**Input material:**
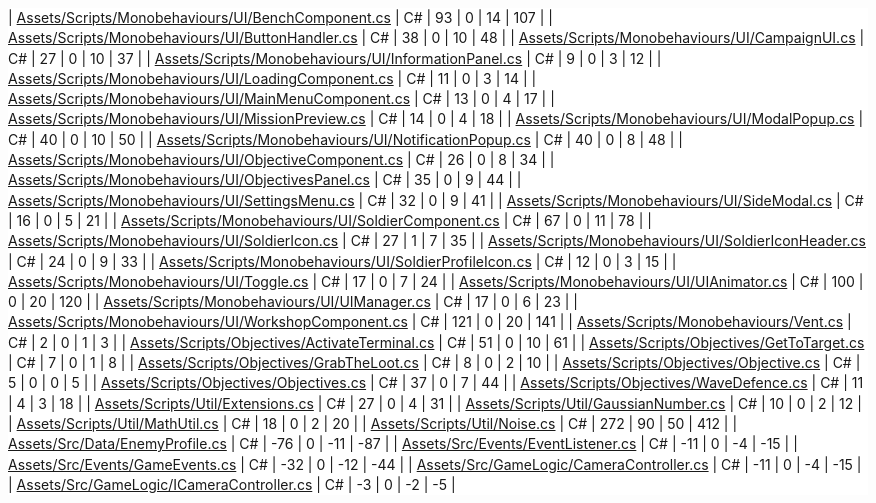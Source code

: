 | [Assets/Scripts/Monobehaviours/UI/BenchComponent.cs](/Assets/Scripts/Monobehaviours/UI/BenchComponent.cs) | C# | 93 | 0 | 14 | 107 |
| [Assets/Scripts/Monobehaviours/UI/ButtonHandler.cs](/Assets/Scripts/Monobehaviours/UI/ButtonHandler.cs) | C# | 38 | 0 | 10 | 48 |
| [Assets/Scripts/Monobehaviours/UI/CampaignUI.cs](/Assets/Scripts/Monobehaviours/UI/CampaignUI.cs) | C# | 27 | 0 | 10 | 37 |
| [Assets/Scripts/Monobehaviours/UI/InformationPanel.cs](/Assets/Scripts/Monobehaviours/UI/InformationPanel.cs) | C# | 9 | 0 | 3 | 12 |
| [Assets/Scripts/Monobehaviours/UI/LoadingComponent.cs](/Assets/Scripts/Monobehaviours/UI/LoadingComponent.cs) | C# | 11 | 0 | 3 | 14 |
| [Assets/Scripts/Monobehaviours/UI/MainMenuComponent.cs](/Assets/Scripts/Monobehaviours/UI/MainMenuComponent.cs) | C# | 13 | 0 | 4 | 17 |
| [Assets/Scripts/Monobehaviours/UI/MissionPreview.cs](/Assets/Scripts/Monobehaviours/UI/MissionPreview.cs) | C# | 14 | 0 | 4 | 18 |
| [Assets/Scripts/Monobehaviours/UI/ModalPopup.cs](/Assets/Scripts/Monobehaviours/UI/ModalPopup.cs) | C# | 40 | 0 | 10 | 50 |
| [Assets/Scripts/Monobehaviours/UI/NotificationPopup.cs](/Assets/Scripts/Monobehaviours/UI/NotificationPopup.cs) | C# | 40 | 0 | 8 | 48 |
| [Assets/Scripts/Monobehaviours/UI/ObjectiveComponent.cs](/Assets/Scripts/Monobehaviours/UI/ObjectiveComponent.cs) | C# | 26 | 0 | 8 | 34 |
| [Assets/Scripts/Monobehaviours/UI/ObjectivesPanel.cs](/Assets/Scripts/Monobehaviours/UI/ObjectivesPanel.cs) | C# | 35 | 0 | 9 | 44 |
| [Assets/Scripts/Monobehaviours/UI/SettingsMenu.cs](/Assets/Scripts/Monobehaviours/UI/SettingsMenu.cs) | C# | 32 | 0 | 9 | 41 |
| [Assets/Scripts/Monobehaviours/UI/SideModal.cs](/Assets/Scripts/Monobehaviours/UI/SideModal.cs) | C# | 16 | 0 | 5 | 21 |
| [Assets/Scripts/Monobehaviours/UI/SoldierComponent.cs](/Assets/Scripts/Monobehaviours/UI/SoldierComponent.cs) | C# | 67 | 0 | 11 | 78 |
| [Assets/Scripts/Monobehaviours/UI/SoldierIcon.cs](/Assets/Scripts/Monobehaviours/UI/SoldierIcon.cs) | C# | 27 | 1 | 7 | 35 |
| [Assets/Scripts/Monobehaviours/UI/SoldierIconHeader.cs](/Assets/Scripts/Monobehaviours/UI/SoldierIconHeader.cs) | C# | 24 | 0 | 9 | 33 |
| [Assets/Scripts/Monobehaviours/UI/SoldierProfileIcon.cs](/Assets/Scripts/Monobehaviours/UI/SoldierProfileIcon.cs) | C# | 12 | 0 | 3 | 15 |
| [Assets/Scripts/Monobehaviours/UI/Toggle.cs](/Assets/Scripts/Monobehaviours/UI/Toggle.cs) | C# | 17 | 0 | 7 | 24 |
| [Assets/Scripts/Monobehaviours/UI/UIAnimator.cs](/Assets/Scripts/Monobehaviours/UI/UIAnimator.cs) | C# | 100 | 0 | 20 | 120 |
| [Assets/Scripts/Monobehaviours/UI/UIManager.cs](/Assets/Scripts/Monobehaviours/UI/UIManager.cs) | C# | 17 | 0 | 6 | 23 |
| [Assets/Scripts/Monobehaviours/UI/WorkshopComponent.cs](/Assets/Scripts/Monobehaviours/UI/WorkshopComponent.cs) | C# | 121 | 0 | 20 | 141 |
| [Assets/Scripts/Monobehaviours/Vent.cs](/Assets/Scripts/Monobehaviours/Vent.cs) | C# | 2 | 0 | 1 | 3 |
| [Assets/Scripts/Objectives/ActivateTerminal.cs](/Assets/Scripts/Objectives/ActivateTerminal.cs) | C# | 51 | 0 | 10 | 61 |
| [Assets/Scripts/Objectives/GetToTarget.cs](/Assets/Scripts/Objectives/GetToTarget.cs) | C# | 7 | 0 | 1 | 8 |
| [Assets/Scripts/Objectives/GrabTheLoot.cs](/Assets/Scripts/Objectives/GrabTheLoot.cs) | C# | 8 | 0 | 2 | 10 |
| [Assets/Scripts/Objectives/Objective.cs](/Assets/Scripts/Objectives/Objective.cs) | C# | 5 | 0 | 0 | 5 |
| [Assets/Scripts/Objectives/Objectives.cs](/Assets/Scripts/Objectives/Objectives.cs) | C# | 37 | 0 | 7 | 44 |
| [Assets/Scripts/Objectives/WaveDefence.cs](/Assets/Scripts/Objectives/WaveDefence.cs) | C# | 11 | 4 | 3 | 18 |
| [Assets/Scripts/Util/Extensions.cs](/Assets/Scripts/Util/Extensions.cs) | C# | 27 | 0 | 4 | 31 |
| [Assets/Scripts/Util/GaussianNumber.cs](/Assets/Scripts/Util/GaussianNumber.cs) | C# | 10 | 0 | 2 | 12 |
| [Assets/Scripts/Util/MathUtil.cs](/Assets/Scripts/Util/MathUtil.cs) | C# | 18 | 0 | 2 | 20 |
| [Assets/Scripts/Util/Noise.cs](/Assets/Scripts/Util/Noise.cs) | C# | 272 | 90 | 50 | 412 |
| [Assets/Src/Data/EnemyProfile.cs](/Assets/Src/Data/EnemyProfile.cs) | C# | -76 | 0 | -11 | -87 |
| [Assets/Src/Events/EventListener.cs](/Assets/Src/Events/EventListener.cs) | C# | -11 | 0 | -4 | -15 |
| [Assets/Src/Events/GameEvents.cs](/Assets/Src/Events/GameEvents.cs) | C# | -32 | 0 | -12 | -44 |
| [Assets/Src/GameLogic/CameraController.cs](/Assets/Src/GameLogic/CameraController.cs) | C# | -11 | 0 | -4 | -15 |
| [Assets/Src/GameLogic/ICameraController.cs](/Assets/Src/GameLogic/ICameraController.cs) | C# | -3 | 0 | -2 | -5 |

**What to work on:** Set down the material word for word, and drop every picture from it.

**Result of the task:**
Source code

: | [Assets/Scripts/Monobehaviours/UI/BenchComponent.cs](/Assets/Scripts/Monobehaviours/UI/BenchComponent.cs) | C# | 93 | 0 | 14 | 107 |
| [Assets/Scripts/Monobehaviours/UI/ButtonHandler.cs](/Assets/Scripts/Monobehaviours/UI/ButtonHandler.cs) | C# | 38 | 0 | 10 | 48 |
| [Assets/Scripts/Monobehaviours/UI/CampaignUI.cs](/Assets/Scripts/Monobehaviours/UI/CampaignUI.cs) | C# | 27 | 0 | 10 | 37 |
| [Assets/Scripts/Monobehaviours/UI/InformationPanel.cs](/Assets/Scripts/Monobehaviours/UI/InformationPanel.cs) | C# | 9 | 0 | 3 | 12 |
| [Assets/Scripts/Monobehaviours/UI/LoadingComponent.cs](/Assets/Scripts/Monobehaviours/UI/LoadingComponent.cs) | C# | 11 | 0 | 3 | 14 |
| [Assets/Scripts/Monobehaviours/UI/MainMenuComponent.cs](/Assets/Scripts/Monobehaviours/UI/MainMenuComponent.cs) | C# | 13 | 0 | 4 | 17 |
| [Assets/Scripts/Monobehaviours/UI/MissionPreview.cs](/Assets/Scripts/Monobehaviours/UI/MissionPreview.cs) | C# | 14 | 0 | 4 | 18 |
| [Assets/Scripts/Monobehaviours/UI/ModalPopup.cs](/Assets/Scripts/Monobehaviours/UI/ModalPopup.cs) | C# | 40 | 0 | 10 | 50 |
| [Assets/Scripts/Monobehaviours/UI/NotificationPopup.cs](/Assets/Scripts/Monobehaviours/UI/NotificationPopup.cs) | C# | 40 | 0 | 8 | 48 |
| [Assets/Scripts/Monobehaviours/UI/ObjectiveComponent.cs](/Assets/Scripts/Monobehaviours/UI/ObjectiveComponent.cs) | C# | 26 | 0 | 8 | 34 |
| [Assets/Scripts/Monobehaviours/UI/ObjectivesPanel.cs](/Assets/Scripts/Monobehaviours/UI/ObjectivesPanel.cs) | C# | 35 | 0 | 9 | 44 |
| [Assets/Scripts/Monobehaviours/UI/SettingsMenu.cs](/Assets/Scripts/Monobehaviours/UI/SettingsMenu.cs) | C# | 32 | 0 | 9 | 41 |
| [Assets/Scripts/Monobehaviours/UI/SideModal.cs](/Assets/Scripts/Monobehaviours/UI/SideModal.cs) | C# | 16 | 0 | 5 | 21 |
| [Assets/Scripts/Monobehaviours/UI/SoldierComponent.cs](/Assets/Scripts/Monobehaviours/UI/SoldierComponent.cs) | C# | 67 | 0 | 11 | 78 |
| [Assets/Scripts/Monobehaviours/UI/SoldierIcon.cs](/Assets/Scripts/Monobehaviours/UI/SoldierIcon.cs) | C# | 27 | 1 | 7 | 35 |
| [Assets/Scripts/Monobehaviours/UI/SoldierIconHeader.cs](/Assets/Scripts/Monobehaviours/UI/SoldierIconHeader.cs) | C# | 24 | 0 | 9 | 33 |
| [Assets/Scripts/Monobehaviours/UI/SoldierProfileIcon.cs](/Assets/Scripts/Monobehaviours/UI/SoldierProfileIcon.cs) | C# | 12 | 0 | 3 | 15 |
| [Assets/Scripts/Monobehaviours/UI/Toggle.cs](/Assets/Scripts/Monobehaviours/UI/Toggle.cs) | C# | 17 | 0 | 7 | 24 |
| [Assets/Scripts/Monobehaviours/UI/UIAnimator.cs](/Assets/Scripts/Monobehaviours/UI/UIAnimator.cs) | C# | 100 | 0 | 20 | 120 |
| [Assets/Scripts/Monobehaviours/UI/UIManager.cs](/Assets/Scripts/Monobehaviours/UI/UIManager.cs) | C# | 17 | 0 | 6 | 23 |
| [Assets/Scripts/Monobehaviours/UI/WorkshopComponent.cs](/Assets/Scripts/Monobehaviours/UI/WorkshopComponent.cs) | C# | 121 | 0 | 20 | 141 |
| [Assets/Scripts/Monobehaviours/Vent.cs](/Assets/Scripts/Monobehaviours/Vent.cs) | C# | 2 | 0 | 1 | 3 |
| [Assets/Scripts/Objectives/ActivateTerminal.cs](/Assets/Scripts/Objectives/ActivateTerminal.cs) | C# | 51 | 0 | 10 | 61 |
| [Assets/Scripts/Objectives/GetToTarget.cs](/Assets/Scripts/Objectives/GetToTarget.cs) | C# | 7 | 0 | 1 | 8 |
| [Assets/Scripts/Objectives/GrabTheLoot.cs](/Assets/Scripts/Objectives/GrabTheLoot.cs) | C# | 8 | 0 | 2 | 10 |
| [Assets/Scripts/Objectives/Objective.cs](/Assets/Scripts/Objectives/Objective.cs) | C# | 5 | 0 | 0 | 5 |
| [Assets/Scripts/Objectives/Objectives.cs](/Assets/Scripts/Objectives/Objectives.cs) | C# | 37 | 0 | 7 | 44 |
| [Assets/Scripts/Objectives/WaveDefence.cs](/Assets/Scripts/Objectives/WaveDefence.cs) | C# | 11 | 4 | 3 | 18 |
| [Assets/Scripts/Util/Extensions.cs](/Assets/Scripts/Util/Extensions.cs) | C# | 27 | 0 | 4 | 31 |
| [Assets/Scripts/Util/GaussianNumber.cs](/Assets/Scripts/Util/GaussianNumber.cs) | C# | 10 | 0 | 2 | 12 |
| [Assets/Scripts/Util/MathUtil.cs](/Assets/Scripts/Util/MathUtil.cs) | C# | 18 | 0 | 2 | 20 |
| [Assets/Scripts/Util/Noise.cs](/Assets/Scripts/Util/Noise.cs) | C# | 272 | 90 | 50 | 412 |
| [Assets/Src/Data/EnemyProfile.cs](/Assets/Src/Data/EnemyProfile.cs) | C# | -76 | 0 | -11 | -87 |
| [Assets/Src/Events/EventListener.cs](/Assets/Src/Events/EventListener.cs) | C# | -11 | 0 | -4 | -15 |
| [Assets/Src/Events/GameEvents.cs](/Assets/Src/Events/GameEvents.cs) | C# | -32 | 0 | -12 | -44 |
| [Assets/Src/GameLogic/CameraController.cs](/Assets/Src/GameLogic/CameraController.cs) | C# | -11 | 0 | -4 | -15 |
| [Assets/Src/GameLogic/ICameraController.cs](/Assets/Src/GameLogic/ICameraController.cs) | C# | -3 | 0 | -2 | -5 |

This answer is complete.